**TASK DIRECTIONS**. From the entries below, gather each line containing the word "srcset".

**PROVIDED DATA**.
# # # #

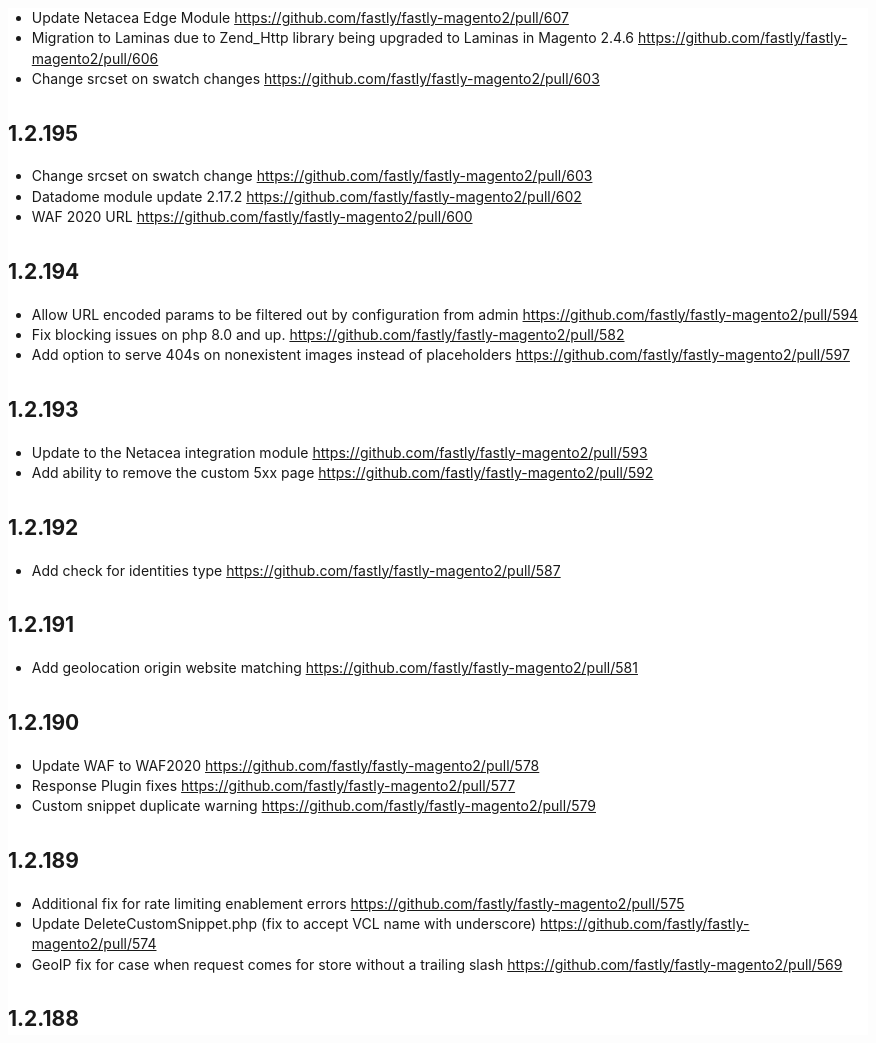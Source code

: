- Update Netacea Edge Module https://github.com/fastly/fastly-magento2/pull/607
- Migration to Laminas due to Zend_Http library being upgraded to Laminas in Magento 2.4.6 https://github.com/fastly/fastly-magento2/pull/606
- Change srcset on swatch changes https://github.com/fastly/fastly-magento2/pull/603

## 1.2.195

- Change srcset on swatch change https://github.com/fastly/fastly-magento2/pull/603
- Datadome module update 2.17.2 https://github.com/fastly/fastly-magento2/pull/602
- WAF 2020 URL https://github.com/fastly/fastly-magento2/pull/600

## 1.2.194

- Allow URL encoded params to be filtered out by configuration from admin https://github.com/fastly/fastly-magento2/pull/594
- Fix blocking issues on php 8.0 and up. https://github.com/fastly/fastly-magento2/pull/582
- Add option to serve 404s on nonexistent images instead of placeholders https://github.com/fastly/fastly-magento2/pull/597

## 1.2.193

- Update to the Netacea integration module https://github.com/fastly/fastly-magento2/pull/593
- Add ability to remove the custom 5xx page https://github.com/fastly/fastly-magento2/pull/592

## 1.2.192

- Add check for identities type https://github.com/fastly/fastly-magento2/pull/587

## 1.2.191

- Add geolocation origin website matching https://github.com/fastly/fastly-magento2/pull/581

## 1.2.190

- Update WAF to WAF2020 https://github.com/fastly/fastly-magento2/pull/578
- Response Plugin fixes https://github.com/fastly/fastly-magento2/pull/577
- Custom snippet duplicate warning https://github.com/fastly/fastly-magento2/pull/579

## 1.2.189

- Additional fix for rate limiting enablement errors https://github.com/fastly/fastly-magento2/pull/575
- Update DeleteCustomSnippet.php (fix to accept VCL name with underscore) https://github.com/fastly/fastly-magento2/pull/574
- GeoIP fix for case when request comes for store without a trailing slash https://github.com/fastly/fastly-magento2/pull/569

## 1.2.188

# # # #

**EXERCISE SOLUTION**.
- Change srcset on swatch changes https://github.com/fastly/fastly-magento2/pull/603
- Change srcset on swatch change https://github.com/fastly/fastly-magento2/pull/603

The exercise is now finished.